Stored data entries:
^^^^

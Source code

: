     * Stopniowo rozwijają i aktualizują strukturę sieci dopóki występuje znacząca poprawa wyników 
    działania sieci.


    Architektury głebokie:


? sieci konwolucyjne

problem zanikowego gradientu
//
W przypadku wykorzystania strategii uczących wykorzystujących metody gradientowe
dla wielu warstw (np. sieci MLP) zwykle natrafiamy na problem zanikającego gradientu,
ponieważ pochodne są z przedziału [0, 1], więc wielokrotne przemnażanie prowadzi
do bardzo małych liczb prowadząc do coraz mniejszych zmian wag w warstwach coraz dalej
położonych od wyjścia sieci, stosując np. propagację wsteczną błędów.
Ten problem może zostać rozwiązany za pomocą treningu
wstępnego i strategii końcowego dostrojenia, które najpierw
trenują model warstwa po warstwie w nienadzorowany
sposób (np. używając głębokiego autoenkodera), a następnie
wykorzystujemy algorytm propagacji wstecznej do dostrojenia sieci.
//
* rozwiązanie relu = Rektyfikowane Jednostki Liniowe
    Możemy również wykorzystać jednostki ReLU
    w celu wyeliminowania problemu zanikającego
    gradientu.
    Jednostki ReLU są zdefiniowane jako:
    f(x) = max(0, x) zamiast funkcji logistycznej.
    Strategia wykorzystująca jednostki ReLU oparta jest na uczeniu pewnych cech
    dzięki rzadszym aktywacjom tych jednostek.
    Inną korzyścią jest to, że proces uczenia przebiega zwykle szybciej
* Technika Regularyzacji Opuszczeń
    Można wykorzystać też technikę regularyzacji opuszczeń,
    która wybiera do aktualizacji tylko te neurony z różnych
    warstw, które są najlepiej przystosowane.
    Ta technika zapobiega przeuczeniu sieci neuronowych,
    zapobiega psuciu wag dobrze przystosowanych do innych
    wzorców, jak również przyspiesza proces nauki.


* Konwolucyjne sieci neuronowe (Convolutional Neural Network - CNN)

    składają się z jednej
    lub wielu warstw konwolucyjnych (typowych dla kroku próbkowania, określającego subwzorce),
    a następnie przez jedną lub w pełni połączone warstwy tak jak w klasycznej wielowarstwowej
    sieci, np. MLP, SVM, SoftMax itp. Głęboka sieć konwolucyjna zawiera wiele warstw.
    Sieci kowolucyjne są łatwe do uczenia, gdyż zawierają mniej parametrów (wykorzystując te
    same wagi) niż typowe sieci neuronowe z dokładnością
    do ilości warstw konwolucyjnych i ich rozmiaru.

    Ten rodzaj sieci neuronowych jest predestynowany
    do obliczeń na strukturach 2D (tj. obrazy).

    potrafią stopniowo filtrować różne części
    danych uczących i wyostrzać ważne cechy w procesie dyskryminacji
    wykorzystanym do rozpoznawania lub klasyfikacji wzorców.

^^^^

Reproduce each record exactly, leaving nothing out.

Solved problem >>
Source code

:     * Stopniowo rozwijają i aktualizują strukturę sieci dopóki występuje znacząca poprawa wyników 
    działania sieci.


    Architektury głebokie:


? sieci konwolucyjne

problem zanikowego gradientu
//
W przypadku wykorzystania strategii uczących wykorzystujących metody gradientowe
dla wielu warstw (np. sieci MLP) zwykle natrafiamy na problem zanikającego gradientu,
ponieważ pochodne są z przedziału [0, 1], więc wielokrotne przemnażanie prowadzi
do bardzo małych liczb prowadząc do coraz mniejszych zmian wag w warstwach coraz dalej
położonych od wyjścia sieci, stosując np. propagację wsteczną błędów.
Ten problem może zostać rozwiązany za pomocą treningu
wstępnego i strategii końcowego dostrojenia, które najpierw
trenują model warstwa po warstwie w nienadzorowany
sposób (np. używając głębokiego autoenkodera), a następnie
wykorzystujemy algorytm propagacji wstecznej do dostrojenia sieci.
//
* rozwiązanie relu = Rektyfikowane Jednostki Liniowe
    Możemy również wykorzystać jednostki ReLU
    w celu wyeliminowania problemu zanikającego
    gradientu.
    Jednostki ReLU są zdefiniowane jako:
    f(x) = max(0, x) zamiast funkcji logistycznej.
    Strategia wykorzystująca jednostki ReLU oparta jest na uczeniu pewnych cech
    dzięki rzadszym aktywacjom tych jednostek.
    Inną korzyścią jest to, że proces uczenia przebiega zwykle szybciej
* Technika Regularyzacji Opuszczeń
    Można wykorzystać też technikę regularyzacji opuszczeń,
    która wybiera do aktualizacji tylko te neurony z różnych
    warstw, które są najlepiej przystosowane.
    Ta technika zapobiega przeuczeniu sieci neuronowych,
    zapobiega psuciu wag dobrze przystosowanych do innych
    wzorców, jak również przyspiesza proces nauki.


* Konwolucyjne sieci neuronowe (Convolutional Neural Network - CNN)

    składają się z jednej
    lub wielu warstw konwolucyjnych (typowych dla kroku próbkowania, określającego subwzorce),
    a następnie przez jedną lub w pełni połączone warstwy tak jak w klasycznej wielowarstwowej
    sieci, np. MLP, SVM, SoftMax itp. Głęboka sieć konwolucyjna zawiera wiele warstw.
    Sieci kowolucyjne są łatwe do uczenia, gdyż zawierają mniej parametrów (wykorzystując te
    same wagi) niż typowe sieci neuronowe z dokładnością
    do ilości warstw konwolucyjnych i ich rozmiaru.

    Ten rodzaj sieci neuronowych jest predestynowany
    do obliczeń na strukturach 2D (tj. obrazy).

    potrafią stopniowo filtrować różne części
    danych uczących i wyostrzać ważne cechy w procesie dyskryminacji
    wykorzystanym do rozpoznawania lub klasyfikacji wzorców.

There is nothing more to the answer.